Dr. Vassilios Papadopoulos, Director of the Research Institute of the McGill University Health Centre, talks about what $250 million buys these days.
By James Martin
The Research Institute of the McGill University Health Centre (RI MUHC) supports more than 600 researchers and nearly 1,200 graduate and postdoctoral students. A new state-of-the-art medical research centre, to be built as part of the MUHC’s future “superhospital” on the Glen Yards campus, promises to help the Institute usher in a new era of scientific discovery in fundamental and clinical research—and on August 20, 2008, that dream moved closer to becoming reality when the federal Canada Foundation for Innovation awarded $99,988,343 to the project. The CFI grant will be matched by $100 million in funding from the Quebec government and $50 million from the Best Care for Life Campaign of the MUHC Foundations. Dr. Vassilios Papadopoulos, director of the RI MUHC, spoke to Headway shortly after the CFI announcement, which came mere weeks after his own election to the Académie nationale de médecine in France. “I’m having a good month,” he quipped. “I can’t expect them to all be this good!”
This money represents the CFI’s largest ever infrastructure investment. How will you use it, and the
other $150 million?
$175 million is dedicated to construction, and it’s a condition of CFI that we have to break ground within 18 months of receiving the money—so you’ll see me digging in Glen Yards soon. The remaining $75 million is for equipment, some of which doesn’t even exist yet. We want to make sure we’ll be at the forefront of science, so we’re working with industry to develop the next generation of equipment, like advanced microscopy and other imaging technology. We also work very closely with the clinicians to make sure the equipment can also be applied to clinical research. At the end of the day, there are patients in the hospital beds, and we need to take care of them, too.
What about the RI’s proposal convinced the CFI to entrust it with $100 million?
We wrote about deconstructing existing boundaries between departments and programs. It’s very important that we physically bring together chemists, biologists, clinical researchers and practicing physicians. We hope to then bring knowledge generated from animal studies to treat human disease—from the bench to bedside. Our researchers are currently spread out over more than 65 separate locations at five hospital sites in 50- to 100-year-old buildings. Given their world-class achievements in these poor conditions, one can only dream of the discoveries that will emerge from a modern facility designed to encourage interdisciplinary collaborations and synergies with the continuous flow of information.
What’s a specific example of the benefits of erasing boundaries?
We have a research theme led by Dr. Jacquetta Trasler, which is about the fetal and perinatal origin of adult disease.
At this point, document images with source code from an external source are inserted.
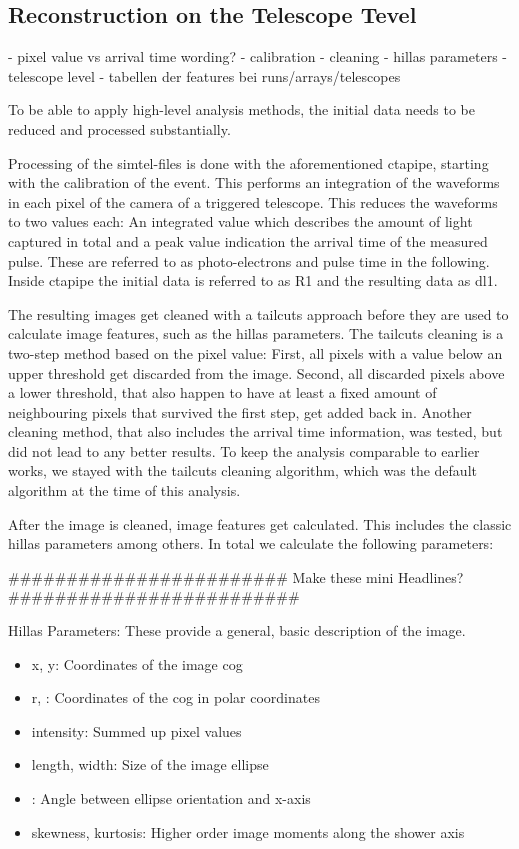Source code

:\subsection{Reconstruction on the Telescope Tevel}
- pixel value vs arrival time wording?
- calibration
- cleaning
- hillas parameters 
- telescope level
- tabellen der features bei runs/arrays/telescopes

To be able to apply high-level analysis methods, the initial data 
needs to be reduced and processed substantially.

Processing of the simtel-files is done with the aforementioned ctapipe, starting with 
the calibration of the event. This performs an integration of the waveforms in 
each pixel of the camera of a triggered telescope. 
This reduces the waveforms to two values each: An integrated value which describes 
the amount of light captured in total and a peak value indication the arrival 
time of the measured pulse. These are referred to as 
photo-electrons and pulse time in the following.
Inside ctapipe the initial data is referred to as R1
and the resulting data as dl1. 

The resulting images get cleaned with a tailcuts approach before they are
used to calculate image features, such as the hillas parameters.
The tailcuts cleaning is a two-step method based on the pixel value:
First, all pixels with a value below an upper threshold get discarded from 
the image. Second, all discarded pixels above a lower threshold, that also 
happen to have at least a fixed amount of neighbouring pixels 
that survived the first step, get added back in.
Another cleaning method, that also includes the arrival time information, 
was tested, but did not lead to any better results.
To keep the analysis comparable to earlier works, we stayed with 
the tailcuts cleaning algorithm, which was the default algorithm at the time 
of this analysis.

After the image is cleaned, image features get calculated.
This includes the classic hillas parameters among others.
In total we calculate the following parameters:

########################
Make these mini Headlines?
#########################

Hillas Parameters:
These provide a general, basic description of the image.
\begin{itemize}
    \item{x, y: Coordinates of the image cog}
    \item{r, \phi: Coordinates of the cog in polar coordinates}
    \item{intensity: Summed up pixel values}
    \item{length, width: Size of the image ellipse}
    \item{\psi: Angle between ellipse orientation and x-axis}
    \item{skewness, kurtosis: Higher order image moments along the shower axis}
\end{itemize}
A person may be fine until, say, they develop prostate cancer at age 60. Researchers in this theme are trying to trace the beginnings of that disease: the genetic origins, and the environmental factors that may have affected the phenotype. We want to be able to follow somebody throughout their lifespan using a systems medicine approach. It’s close to what they call personalized or individualized medicine, but will be applied to the entire population. At present, we can’t do that. To get there, we’ll need to cross genetics, physiology, biochemistry, pharmacology, medicine, cancer biology—you have to use every method available.
This project has a long gestation. How do you keep enthusiasm from flagging?
By having people be part of the team. I was recruited in November 2006, and during my first four months at McGill I met with literally 500 people. This project has always been a big team effort, and I’m grateful to Dr. Arthur Porter [Director General and CEO of the MUHC], Denis Thérien [Vice-Principal, Research and International Relations], Dr. Rich Levin [Dean of the Faculty of Medicine and Vice-Principal, Health Affairs] and all the scientists that were involved and continue to be so. Sometimes I feel like the conductor of an orchestra—and I’m lucky because I have the best violin player, the best bassist, etc. The people were never an issue; that’s the strength and beauty of McGill.
I don’t want to wait until the new building is ready to fill it up. We’re looking at alternatives now so we can start recruiting the best and brightest new people. If we establish the right momentum, the minute the new building is ready, we’ll just pack up and move. Part of my job is making sure our scientists are successful now. We’re offering them a bright future, so we can’t abandon them in the present. We need to show them that our vision is not just words, it’s action.